* _The task_
From the entries that follow, gather each line holding the word "left와".

* _Material for this task_
Segment Open

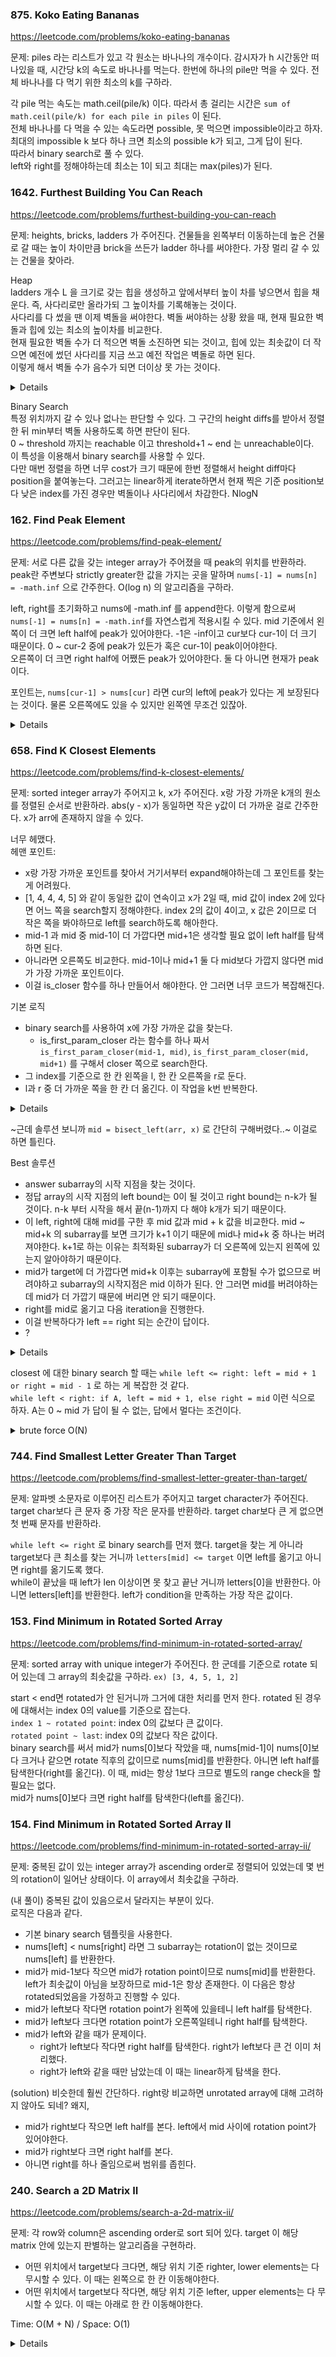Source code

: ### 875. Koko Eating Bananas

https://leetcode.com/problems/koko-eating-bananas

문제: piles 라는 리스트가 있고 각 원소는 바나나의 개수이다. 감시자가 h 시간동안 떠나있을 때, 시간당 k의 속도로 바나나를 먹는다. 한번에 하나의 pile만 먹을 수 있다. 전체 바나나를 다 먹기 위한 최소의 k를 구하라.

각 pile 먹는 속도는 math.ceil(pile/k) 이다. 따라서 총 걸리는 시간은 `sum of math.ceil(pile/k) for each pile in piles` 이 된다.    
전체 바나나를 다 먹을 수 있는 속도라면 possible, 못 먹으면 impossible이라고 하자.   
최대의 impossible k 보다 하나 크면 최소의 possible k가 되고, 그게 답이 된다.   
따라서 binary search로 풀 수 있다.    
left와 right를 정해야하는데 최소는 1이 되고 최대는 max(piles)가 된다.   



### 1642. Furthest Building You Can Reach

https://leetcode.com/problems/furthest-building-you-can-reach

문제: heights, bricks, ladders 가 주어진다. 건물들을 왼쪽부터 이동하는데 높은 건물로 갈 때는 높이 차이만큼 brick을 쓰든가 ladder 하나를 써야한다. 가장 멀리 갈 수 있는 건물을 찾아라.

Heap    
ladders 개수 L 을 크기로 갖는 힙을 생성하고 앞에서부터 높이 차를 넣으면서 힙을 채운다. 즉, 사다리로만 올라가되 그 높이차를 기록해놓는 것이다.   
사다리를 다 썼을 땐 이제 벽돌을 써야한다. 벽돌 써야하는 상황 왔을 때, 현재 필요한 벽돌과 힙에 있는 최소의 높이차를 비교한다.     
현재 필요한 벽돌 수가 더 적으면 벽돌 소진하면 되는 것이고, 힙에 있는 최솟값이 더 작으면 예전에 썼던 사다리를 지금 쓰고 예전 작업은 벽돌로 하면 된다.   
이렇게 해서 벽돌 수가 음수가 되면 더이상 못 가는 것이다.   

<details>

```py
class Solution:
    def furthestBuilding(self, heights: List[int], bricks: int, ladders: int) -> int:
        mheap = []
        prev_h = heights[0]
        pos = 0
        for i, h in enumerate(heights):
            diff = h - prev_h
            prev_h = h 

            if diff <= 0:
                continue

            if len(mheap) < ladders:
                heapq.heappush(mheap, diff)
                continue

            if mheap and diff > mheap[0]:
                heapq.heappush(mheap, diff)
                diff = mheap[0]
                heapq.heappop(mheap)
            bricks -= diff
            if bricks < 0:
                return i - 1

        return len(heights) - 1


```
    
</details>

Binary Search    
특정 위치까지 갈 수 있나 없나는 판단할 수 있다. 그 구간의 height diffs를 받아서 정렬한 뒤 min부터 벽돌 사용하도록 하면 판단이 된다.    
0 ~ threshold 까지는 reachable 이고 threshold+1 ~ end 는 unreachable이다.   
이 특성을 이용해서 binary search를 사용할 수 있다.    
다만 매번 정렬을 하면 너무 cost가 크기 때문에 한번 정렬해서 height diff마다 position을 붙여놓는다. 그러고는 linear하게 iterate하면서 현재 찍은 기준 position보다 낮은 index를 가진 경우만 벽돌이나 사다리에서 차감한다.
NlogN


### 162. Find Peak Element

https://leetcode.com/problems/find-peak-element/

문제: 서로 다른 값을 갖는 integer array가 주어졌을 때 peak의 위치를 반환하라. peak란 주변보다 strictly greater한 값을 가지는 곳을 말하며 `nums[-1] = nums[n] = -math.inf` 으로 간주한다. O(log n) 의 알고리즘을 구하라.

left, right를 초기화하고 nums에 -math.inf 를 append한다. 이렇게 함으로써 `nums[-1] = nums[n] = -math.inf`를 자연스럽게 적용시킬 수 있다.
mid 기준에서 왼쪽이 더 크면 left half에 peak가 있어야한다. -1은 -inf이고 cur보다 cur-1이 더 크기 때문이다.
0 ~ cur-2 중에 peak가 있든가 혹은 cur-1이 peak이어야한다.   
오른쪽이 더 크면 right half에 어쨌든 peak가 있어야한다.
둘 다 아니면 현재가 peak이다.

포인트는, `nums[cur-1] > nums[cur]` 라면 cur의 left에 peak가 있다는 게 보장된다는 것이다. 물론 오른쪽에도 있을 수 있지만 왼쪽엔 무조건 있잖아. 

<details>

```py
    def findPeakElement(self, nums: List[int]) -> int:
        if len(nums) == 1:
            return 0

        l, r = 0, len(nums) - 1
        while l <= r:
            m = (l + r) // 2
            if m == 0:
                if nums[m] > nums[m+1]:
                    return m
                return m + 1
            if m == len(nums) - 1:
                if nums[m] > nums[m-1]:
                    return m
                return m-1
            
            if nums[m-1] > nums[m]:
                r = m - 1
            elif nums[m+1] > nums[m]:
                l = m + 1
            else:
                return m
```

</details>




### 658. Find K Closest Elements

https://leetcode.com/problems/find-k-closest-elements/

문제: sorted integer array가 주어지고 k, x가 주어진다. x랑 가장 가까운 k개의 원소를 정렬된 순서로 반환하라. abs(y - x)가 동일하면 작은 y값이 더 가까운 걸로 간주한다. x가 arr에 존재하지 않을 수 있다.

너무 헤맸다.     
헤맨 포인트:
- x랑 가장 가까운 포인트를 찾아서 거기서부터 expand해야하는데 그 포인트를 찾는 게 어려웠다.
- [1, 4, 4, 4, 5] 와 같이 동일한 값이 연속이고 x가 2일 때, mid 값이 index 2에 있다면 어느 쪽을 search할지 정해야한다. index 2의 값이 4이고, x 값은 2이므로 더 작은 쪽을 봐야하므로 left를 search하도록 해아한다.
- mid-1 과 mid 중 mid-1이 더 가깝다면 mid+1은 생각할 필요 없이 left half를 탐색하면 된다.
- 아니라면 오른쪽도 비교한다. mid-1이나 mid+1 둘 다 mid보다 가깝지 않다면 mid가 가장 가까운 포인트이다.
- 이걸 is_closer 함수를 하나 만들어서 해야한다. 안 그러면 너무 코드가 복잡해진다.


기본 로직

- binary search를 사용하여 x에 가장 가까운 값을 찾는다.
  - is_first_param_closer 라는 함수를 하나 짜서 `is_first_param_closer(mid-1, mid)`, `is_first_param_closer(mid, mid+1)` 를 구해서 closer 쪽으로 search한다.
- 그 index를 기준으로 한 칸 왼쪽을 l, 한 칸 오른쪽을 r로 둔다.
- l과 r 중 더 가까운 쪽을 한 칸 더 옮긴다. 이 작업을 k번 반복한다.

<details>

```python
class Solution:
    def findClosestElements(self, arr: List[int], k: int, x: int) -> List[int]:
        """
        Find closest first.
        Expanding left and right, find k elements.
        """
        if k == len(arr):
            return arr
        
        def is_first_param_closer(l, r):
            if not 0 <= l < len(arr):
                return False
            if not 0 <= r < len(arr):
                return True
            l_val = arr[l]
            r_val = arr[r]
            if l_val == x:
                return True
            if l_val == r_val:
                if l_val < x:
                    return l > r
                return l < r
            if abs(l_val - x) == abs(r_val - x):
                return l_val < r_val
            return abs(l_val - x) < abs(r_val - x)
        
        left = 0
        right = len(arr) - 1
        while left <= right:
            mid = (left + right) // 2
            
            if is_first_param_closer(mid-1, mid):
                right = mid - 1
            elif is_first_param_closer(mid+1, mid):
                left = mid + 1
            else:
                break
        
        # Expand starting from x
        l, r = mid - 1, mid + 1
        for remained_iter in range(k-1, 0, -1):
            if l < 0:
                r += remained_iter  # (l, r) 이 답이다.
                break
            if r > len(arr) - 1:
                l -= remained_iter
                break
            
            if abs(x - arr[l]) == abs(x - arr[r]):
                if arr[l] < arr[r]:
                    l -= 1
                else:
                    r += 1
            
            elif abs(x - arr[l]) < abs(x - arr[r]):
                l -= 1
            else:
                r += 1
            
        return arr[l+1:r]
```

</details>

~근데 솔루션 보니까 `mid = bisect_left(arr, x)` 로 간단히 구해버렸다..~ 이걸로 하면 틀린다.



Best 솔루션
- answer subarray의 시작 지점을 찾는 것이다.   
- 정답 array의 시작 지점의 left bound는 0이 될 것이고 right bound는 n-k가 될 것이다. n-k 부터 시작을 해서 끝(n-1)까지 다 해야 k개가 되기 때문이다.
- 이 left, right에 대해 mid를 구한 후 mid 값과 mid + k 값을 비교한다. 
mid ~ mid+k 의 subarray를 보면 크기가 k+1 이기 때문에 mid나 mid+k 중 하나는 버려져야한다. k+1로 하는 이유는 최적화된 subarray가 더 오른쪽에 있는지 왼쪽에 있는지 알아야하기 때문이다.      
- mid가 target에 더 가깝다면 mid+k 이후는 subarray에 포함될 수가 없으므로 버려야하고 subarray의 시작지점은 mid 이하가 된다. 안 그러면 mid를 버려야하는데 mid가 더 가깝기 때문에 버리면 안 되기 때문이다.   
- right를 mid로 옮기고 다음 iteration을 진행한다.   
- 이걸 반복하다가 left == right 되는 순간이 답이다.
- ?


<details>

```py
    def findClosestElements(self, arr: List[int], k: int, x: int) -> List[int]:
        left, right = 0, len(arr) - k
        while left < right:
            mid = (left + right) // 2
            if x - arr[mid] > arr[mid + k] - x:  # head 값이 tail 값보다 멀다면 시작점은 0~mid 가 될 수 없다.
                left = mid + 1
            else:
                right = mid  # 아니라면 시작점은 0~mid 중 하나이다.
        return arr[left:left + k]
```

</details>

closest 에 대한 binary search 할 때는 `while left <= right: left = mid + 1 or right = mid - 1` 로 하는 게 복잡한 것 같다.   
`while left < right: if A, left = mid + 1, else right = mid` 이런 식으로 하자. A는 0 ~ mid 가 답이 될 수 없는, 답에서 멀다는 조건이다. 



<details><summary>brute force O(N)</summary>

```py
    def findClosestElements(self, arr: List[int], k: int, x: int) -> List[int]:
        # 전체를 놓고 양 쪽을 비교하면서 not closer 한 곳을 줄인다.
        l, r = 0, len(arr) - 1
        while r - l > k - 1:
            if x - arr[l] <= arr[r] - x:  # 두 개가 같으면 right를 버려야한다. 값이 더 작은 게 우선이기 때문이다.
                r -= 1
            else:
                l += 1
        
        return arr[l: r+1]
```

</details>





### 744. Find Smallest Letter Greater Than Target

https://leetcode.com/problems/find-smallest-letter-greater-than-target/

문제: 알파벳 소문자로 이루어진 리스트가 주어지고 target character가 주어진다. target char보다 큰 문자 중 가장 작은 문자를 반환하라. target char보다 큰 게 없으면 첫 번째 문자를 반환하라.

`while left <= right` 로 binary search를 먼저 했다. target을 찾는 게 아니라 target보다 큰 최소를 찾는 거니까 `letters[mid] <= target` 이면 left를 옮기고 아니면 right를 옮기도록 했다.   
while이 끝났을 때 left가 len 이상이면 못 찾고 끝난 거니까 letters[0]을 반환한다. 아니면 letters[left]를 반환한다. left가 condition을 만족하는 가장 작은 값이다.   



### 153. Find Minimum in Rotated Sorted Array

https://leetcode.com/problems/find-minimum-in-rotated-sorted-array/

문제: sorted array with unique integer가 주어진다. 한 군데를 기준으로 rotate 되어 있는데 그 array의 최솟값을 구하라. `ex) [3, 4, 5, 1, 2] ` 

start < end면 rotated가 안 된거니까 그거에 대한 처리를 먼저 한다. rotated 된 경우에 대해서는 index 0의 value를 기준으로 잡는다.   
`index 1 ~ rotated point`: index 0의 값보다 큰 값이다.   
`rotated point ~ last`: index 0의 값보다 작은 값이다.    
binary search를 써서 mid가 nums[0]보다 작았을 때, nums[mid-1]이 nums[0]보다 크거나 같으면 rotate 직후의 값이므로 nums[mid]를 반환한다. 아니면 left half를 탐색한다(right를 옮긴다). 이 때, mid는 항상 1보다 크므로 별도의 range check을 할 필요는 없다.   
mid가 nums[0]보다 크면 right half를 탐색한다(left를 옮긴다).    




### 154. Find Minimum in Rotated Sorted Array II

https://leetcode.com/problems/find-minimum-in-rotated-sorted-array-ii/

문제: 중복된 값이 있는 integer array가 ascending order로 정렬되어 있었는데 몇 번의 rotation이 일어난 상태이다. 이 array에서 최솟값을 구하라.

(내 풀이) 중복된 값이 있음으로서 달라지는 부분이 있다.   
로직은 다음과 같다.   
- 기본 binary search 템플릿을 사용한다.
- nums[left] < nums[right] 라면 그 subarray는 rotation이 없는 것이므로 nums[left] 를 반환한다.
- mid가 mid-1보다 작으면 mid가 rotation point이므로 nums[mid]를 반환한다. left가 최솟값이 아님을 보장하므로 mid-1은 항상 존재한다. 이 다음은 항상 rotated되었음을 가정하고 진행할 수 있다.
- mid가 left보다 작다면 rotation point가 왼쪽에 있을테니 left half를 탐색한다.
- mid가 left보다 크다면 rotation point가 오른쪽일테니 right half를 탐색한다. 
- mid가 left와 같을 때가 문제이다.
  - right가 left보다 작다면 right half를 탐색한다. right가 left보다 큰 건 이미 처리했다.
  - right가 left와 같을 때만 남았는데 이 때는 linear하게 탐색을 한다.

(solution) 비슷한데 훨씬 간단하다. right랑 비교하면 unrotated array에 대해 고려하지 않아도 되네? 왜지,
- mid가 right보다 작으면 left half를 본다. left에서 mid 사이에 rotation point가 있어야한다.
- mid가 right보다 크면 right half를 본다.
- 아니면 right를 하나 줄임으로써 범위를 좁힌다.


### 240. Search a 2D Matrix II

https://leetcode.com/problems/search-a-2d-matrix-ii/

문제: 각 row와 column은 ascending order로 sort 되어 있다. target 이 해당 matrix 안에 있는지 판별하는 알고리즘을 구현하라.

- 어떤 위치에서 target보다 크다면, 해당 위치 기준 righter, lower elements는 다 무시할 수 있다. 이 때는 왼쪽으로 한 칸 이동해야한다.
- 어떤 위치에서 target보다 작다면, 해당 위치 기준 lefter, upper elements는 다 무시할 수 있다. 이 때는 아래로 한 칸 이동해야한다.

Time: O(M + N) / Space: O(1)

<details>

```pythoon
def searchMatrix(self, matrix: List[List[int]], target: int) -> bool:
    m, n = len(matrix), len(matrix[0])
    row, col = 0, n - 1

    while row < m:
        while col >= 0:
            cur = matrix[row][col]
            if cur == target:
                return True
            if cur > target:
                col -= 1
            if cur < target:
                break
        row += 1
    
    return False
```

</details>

Segment Closed

* _Your response_
left와 right를 정해야하는데 최소는 1이 되고 최대는 max(piles)가 된다.   
- mid가 left와 같을 때가 문제이다.
  - right가 left와 같을 때만 남았는데 이 때는 linear하게 탐색을 한다.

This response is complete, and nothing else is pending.